Bei der 79 Jahre alten Rellingerin, die für die LG Elmshorn startet, hält sich indes der Frust in Grenzen über den Ausfall der EM, die unter normalen Umständen einen festen Platz in ihrem Wettkampfkalender gehabt hätte. „Ich habe leider schon vorher entscheiden müssen, dass ich in Portugal nicht teilnehmen werde“, sagte die Wurf- und Stoßspezialistin. „Mein Mann muss sich noch von seiner dritten Hüft-OP erholen und ist noch nicht mobil genug für so lange Reisen – und uns gibt es halt nur zusammen, wenn ich zu einem Wettkampf fahre.“
Ehemann Hans ist nämlich weit mehr als nur Lebenspartner der vielfachen Deutschen, Landes-, Europa- und Weltmeisterin. „Hans ist für mich auch Trainer, Seelenmasseur, Physiotherapeut, Zeugwart, Chauffeur und auch Statistikwart“, sagt Ingrid Holzknecht mit einem Schmunzeln. „Und jetzt, wo er mit seiner Hüfte zu tun hat, ziehe ich ihn auch ein wenig zum Training mit, damit es bei ihm wieder vorangeht.“
Das Ehepaar Holzknecht ist ein eingeschworenes Team
Also der Inbegriff des „Dream Teams“. Und der Göttergatte achtet gut auf seine Athletin. „Einmal, bei der technischen Abnahme der Sportgeräte vor einem Wettkampf, wollten sie Ingrids Speer wegen eines Millimeters Überlänge nicht akzeptieren“, erinnerte sich Hans Holzknecht. „Da habe ich mir den Speer nochmal geben lassen, den einmal kräftig mit der Spitze auf dem Boden aufgestoßen und die Kampfrichter dann nochmal messen lassen – dann war alles gut.“
Kunstgriffe, die Hans Holzknecht aktuell in Erfurt nicht heranziehen musste. Der Aufwand bei Anreise zu den Deutschen Hallen- und Winterwurf-Meisterschaften und Aufenthalt in Thüringens Landeshauptstadt war für das Duo problemlos zu bewältigen.
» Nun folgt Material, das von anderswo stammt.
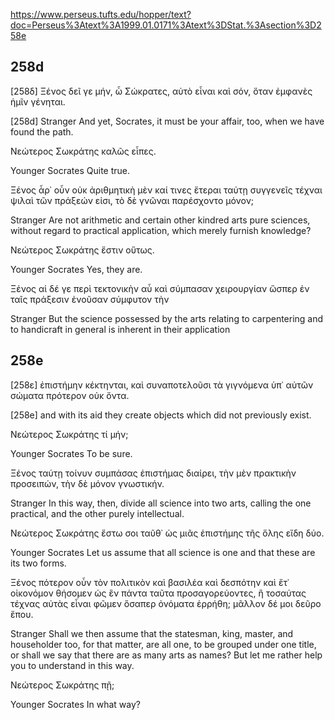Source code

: 

https://www.perseus.tufts.edu/hopper/text?doc=Perseus%3Atext%3A1999.01.0171%3Atext%3DStat.%3Asection%3D258e

## 258d

[258δ]
Ξένος
δεῖ γε μήν, ὦ Σώκρατες, αὐτὸ εἶναι καὶ σόν, ὅταν ἐμφανὲς ἡμῖν γένηται.

[258d]
Stranger
And yet, Socrates, it must be your affair, too, when we have found the path.

Νεώτερος Σωκράτης
καλῶς εἶπες.

Younger Socrates
Quite true.

Ξένος
ἆρ᾽ οὖν οὐκ ἀριθμητικὴ μὲν καί τινες ἕτεραι ταύτῃ συγγενεῖς τέχναι ψιλαὶ τῶν πράξεών εἰσι, τὸ δὲ γνῶναι παρέσχοντο μόνον;

Stranger
Are not arithmetic and certain other kindred arts pure sciences, without regard to practical application, which merely furnish knowledge?

Νεώτερος Σωκράτης
ἔστιν οὕτως.

Younger Socrates
Yes, they are.

Ξένος
αἱ δέ γε περὶ τεκτονικὴν αὖ καὶ σύμπασαν χειρουργίαν ὥσπερ ἐν ταῖς πράξεσιν ἐνοῦσαν σύμφυτον τὴν

Stranger
But the science possessed by the arts relating to carpentering and to handicraft in general is inherent in their application
## 258e

[258ε] ἐπιστήμην κέκτηνται, καὶ συναποτελοῦσι τὰ γιγνόμενα ὑπ᾽ αὐτῶν σώματα πρότερον οὐκ ὄντα.

[258e] and with its aid they create objects which did not previously exist.

Νεώτερος Σωκράτης
τί μήν;

Younger Socrates
To be sure.

Ξένος
ταύτῃ τοίνυν συμπάσας ἐπιστήμας διαίρει, τὴν μὲν πρακτικὴν προσειπών, τὴν δὲ μόνον γνωστικήν.

Stranger
In this way, then, divide all science into two arts, calling the one practical, and the other purely intellectual.

Νεώτερος Σωκράτης
ἔστω σοι ταῦθ᾽ ὡς μιᾶς ἐπιστήμης τῆς ὅλης εἴδη δύο.

Younger Socrates
Let us assume that all science is one and that these are its two forms.

Ξένος
πότερον οὖν τὸν πολιτικὸν καὶ βασιλέα καὶ δεσπότην καὶ ἔτ᾽ οἰκονόμον θήσομεν ὡς ἓν πάντα ταῦτα προσαγορεύοντες, ἢ τοσαύτας τέχνας αὐτὰς εἶναι φῶμεν ὅσαπερ ὀνόματα ἐρρήθη; μᾶλλον δέ μοι δεῦρο ἕπου.

Stranger
Shall we then assume that the statesman, king, master, and householder too, for that matter, are all one, to be grouped under one title, or shall we say that there are as many arts as names? But let me rather help you to understand in this way.

Νεώτερος Σωκράτης
πῇ;

Younger Socrates
In what way?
„Wahrscheinlich wären dieser Tage die Wettkämpfe in Erfurt ebenfalls abgesagt worden, aber auch da haben wir alle uns schon umsichtiger verhalten“, sagte Ingrid Holzknecht. „Da wurde zwar vereinzelt einander kurz ,umärmelt‘, weil wir alle doch eine große Leichtathletikfamilie sind und uns ewig kennen, aber größere Ansammlungen haben wir vermieden und haben auch unseren Aufenthalt bis auf je einen An- und Abreisetag nicht verlängert.“
Mit dem Hammerwurf ist Ingrid Holzknecht noch nicht zufrieden
Die 79-Jährige hat sich seit ihrem schweren Bergunfall 2016 im Großglocknergebiet (das Abendblatt berichtete) ganz auf die technischen Disziplinen spezialisiert. In Erfurt startete sie nun mit Kugel (8,77 Meter), Diskus (23,37 m), Hammer (25,85 m) und Speer (19,42 m) erstmals in der Altersklasse W80 – und vergrößerte prompt mit jedem der Geräte ihre ohnehin immense Sammlung an Goldmedaillen im heimischen Keller. „Leider hatte ich nur zwei Konkurrentinnen; in der Sommersaison sind wir doch ein wenig mehr“, sagte Holzknecht. „Bis dahin muss ich aber noch mit dem Hammer etwas mehr arbeiten, da bin ich mit meiner Leistung nicht zufrieden.“
Und vielleicht führt dieses Training Ingrid Holzknecht ja doch noch nach Braga: Wenn es realisierbar sein sollte, wollen die Veranstalter die Senioren-EM vom 10. bis 17. Januar 2021 nachholen.